As with the ROA indicator, the innovation indicators, ATM and POS, are related to ROE in the same sense, positive for the first and negative for the second channel. Also, the coefficients have a slight impact on profitability. The relationship is negative for the Mobile Banking channel, with a significance level of up to 0.05. Chipeta & Muthinja (2018) find in their study carried out for banking in Kenya that mobile banking is significant for ROE but in a direct sense. Imamah & Ayu Safira (2021) reach the same conclusion regarding the positive effect mobile banking has on the performance of bank profitability in Indonesia. Regarding the amounts negotiated in the Commission Agent, NMC businesses do not present a significant relationship.
Future Lines research
The CNBV portal presents an accessible database to analyze Mexican banking from different perspectives. In addition, incorporating new reports facilitates access to information on the sector, encouraging academic research in this sector.
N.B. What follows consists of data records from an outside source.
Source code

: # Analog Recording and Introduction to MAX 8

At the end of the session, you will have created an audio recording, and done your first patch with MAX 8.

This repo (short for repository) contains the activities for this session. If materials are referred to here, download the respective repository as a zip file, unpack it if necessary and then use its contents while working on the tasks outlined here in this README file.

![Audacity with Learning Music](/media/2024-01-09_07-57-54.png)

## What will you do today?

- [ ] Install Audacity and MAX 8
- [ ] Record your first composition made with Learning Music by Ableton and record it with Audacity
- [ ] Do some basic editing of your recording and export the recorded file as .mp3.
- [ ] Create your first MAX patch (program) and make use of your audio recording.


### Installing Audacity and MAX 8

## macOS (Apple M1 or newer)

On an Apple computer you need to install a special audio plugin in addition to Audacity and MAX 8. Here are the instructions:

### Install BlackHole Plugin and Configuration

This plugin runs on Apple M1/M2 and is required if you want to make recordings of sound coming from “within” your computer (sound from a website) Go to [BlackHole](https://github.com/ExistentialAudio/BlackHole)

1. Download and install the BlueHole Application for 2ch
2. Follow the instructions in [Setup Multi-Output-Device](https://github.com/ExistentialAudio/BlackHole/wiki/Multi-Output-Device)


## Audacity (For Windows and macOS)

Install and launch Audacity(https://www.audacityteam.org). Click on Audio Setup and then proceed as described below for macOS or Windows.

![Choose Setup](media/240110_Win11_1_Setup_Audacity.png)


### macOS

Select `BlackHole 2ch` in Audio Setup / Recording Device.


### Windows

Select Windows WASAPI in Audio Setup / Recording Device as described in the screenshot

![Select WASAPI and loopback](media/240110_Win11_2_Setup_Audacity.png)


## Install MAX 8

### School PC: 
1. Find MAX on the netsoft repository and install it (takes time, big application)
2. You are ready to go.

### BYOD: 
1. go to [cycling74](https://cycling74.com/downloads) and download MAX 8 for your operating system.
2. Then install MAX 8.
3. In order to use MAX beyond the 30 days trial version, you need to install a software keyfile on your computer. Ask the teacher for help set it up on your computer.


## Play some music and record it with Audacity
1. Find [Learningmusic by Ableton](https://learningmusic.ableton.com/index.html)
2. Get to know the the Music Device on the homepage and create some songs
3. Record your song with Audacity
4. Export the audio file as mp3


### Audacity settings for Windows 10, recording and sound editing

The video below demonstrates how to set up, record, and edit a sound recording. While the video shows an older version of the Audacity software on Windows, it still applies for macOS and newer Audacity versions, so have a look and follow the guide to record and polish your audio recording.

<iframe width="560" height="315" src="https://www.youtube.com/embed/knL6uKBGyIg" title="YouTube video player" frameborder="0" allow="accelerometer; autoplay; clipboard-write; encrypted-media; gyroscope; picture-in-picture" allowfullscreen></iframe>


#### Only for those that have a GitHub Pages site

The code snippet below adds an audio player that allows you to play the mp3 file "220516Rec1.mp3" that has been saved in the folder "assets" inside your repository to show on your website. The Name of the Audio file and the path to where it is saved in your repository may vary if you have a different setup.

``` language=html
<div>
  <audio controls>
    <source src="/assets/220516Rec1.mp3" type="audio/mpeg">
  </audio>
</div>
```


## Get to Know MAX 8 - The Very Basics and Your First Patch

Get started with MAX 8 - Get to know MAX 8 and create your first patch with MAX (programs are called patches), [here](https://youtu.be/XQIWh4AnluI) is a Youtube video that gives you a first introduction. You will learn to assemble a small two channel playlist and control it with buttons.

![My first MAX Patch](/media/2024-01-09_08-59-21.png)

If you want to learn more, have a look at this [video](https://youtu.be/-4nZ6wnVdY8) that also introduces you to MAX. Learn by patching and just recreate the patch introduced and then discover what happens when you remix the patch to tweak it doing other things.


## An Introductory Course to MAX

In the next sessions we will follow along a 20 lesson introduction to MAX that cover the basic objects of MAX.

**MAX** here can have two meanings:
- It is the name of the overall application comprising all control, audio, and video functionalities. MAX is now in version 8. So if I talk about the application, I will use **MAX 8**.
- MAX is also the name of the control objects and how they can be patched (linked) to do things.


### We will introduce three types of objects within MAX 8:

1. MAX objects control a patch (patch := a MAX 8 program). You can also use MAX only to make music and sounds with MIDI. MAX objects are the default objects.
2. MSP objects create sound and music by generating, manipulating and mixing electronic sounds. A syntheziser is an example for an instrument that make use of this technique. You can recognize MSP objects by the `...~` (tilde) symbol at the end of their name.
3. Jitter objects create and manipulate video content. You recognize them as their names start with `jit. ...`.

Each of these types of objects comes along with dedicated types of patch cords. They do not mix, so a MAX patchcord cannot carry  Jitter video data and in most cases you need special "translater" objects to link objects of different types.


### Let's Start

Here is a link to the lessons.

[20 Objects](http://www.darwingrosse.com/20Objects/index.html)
Although the access channels present a weak relationship with the performance of the banks, their proliferation represents a virtual object of study to analyze other indicators of the banks, such as the effect on the indicators of efficiency, transactionality, and jobs in the banking sector, among others.
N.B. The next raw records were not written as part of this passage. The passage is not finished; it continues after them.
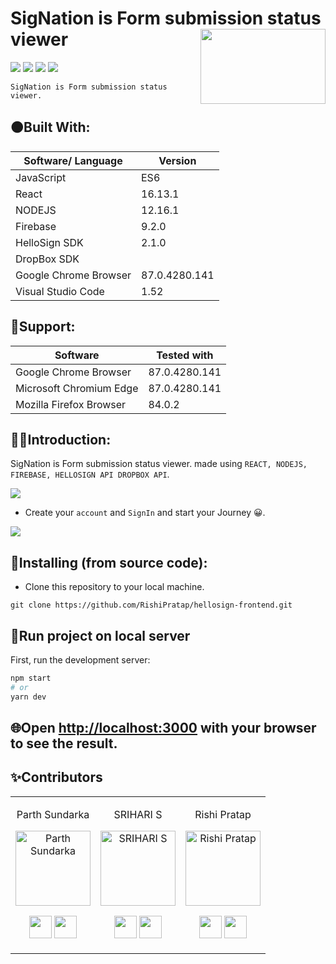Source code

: # <b>SigNation</b> is Form submission status viewer <img src=https://www.linkpicture.com/q/WhatsApp-Image-2022-09-26-at-22.01.40.jpeg height=120 width=200 align='right'>
![](https://img.shields.io/github/forks/RishiPratap/Go-paperless-Hackathon-Frontend-2022?color=green&style=for-the-badge)
![](https://img.shields.io/github/stars/RishiPratap/Go-paperless-Hackathon-Frontend-2022?color=blueviolet&style=for-the-badge)
![](https://img.shields.io/github/license/RishiPratap/Go-paperless-Hackathon-Frontend-2022?color=blue&style=for-the-badge)
![](https://img.shields.io/badge/version-1.0-pink.svg?style=for-the-badge)

`SigNation is Form submission status viewer.` 
## 🟠Built With:
| Software/ Language | Version |
|----------|---------|
| JavaScript | ES6 |
| React      | 16.13.1 |
| NODEJS     | 12.16.1 |
| Firebase          | 9.2.0 |
| HelloSign SDK    |2.1.0  |
| DropBox SDK     |  |
| Google Chrome Browser | 87.0.4280.141 |
| Visual Studio Code | 1.52 |
## 🔴Support:
| Software | Tested with |
|----------|-------------|
| Google Chrome Browser | 87.0.4280.141 |
| Microsoft Chromium Edge | 87.0.4280.141 |
| Mozilla Firefox Browser | 84.0.2 |

## 🔶🔶Introduction:
 SigNation is Form submission status viewer. made using `REACT, NODEJS, FIREBASE, HELLOSIGN API DROPBOX API`.

![](https://www.linkpicture.com/q/LogoTyy.png)

* Create your `account` and `SignIn` and start your Journey 😀.

![](https://www.linkpicture.com/q/rishi122.png)
## 🌈Installing (from source code):

* Clone this repository to your local machine.
```
git clone https://github.com/RishiPratap/hellosign-frontend.git
```
## 📢Run project on local server

First, run the development server:

```bash
npm start
# or
yarn dev
```
## 🌐Open [http://localhost:3000](http://localhost:3000) with your browser to see the result.


 ## ✨Contributors

<table>
<tr align="center">

<td>

Parth Sundarka

<p align="center">
<img src = "https://avatars.githubusercontent.com/u/77690791?v=4"  height="120" alt="Parth Sundarka">
</p>
<p align="center">
<a href = "https://github.com/parthusun8"><img src = "https://github.githubassets.com/images/modules/logos_page/GitHub-Mark.png" width="36" height = "36"/></a>
<a href = "https://www.linkedin.com/in/parth-sundarka/">
<img src = "https://upload.wikimedia.org/wikipedia/commons/thumb/8/81/LinkedIn_icon.svg/2048px-LinkedIn_icon.svg.png" width="36" height="36"/>
</a>
</p>
</td>
  
  <td>

SRIHARI S

<p align="center">
<img src = "https://avatars.githubusercontent.com/u/62781914?v=4"  height="120" alt="SRIHARI S">
</p>
<p align="center">
<a href = "https://github.com/SSHSRN"><img src = "https://github.githubassets.com/images/modules/logos_page/GitHub-Mark.png" width="36" height = "36"/></a>
<a href = "https://www.linkedin.com/in/sshsrn/">
<img src = "https://upload.wikimedia.org/wikipedia/commons/thumb/8/81/LinkedIn_icon.svg/2048px-LinkedIn_icon.svg.png" width="36" height="36"/>
</a>
</p>
</td>

<td>

Rishi Pratap

<p align="center">
<img src = "https://avatars.githubusercontent.com/u/72687585?v=4"  height="120" alt="Rishi Pratap">
</p>
<p align="center">
<a href = "https://github.com/RishiPratap"><img src = "https://github.githubassets.com/images/modules/logos_page/GitHub-Mark.png" width="36" height = "36"/></a>
<a href = "https://www.linkedin.com/in/rishi-pratap-8259621b6/">
<img src = "https://upload.wikimedia.org/wikipedia/commons/thumb/8/81/LinkedIn_icon.svg/2048px-LinkedIn_icon.svg.png" width="36" height="36"/>
</a>
</p>
</td>
  </tr>
  </table>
Determine if user satisfaction in using banking access channels contributes to efficiency. It would allow us to determine whether the application of these banking strategies impacts bank profitability.
It is also essential to study the disruption of Neo Banks, whose main characteristic is that they do not have branches that have their business model on their online platforms and mobile applications.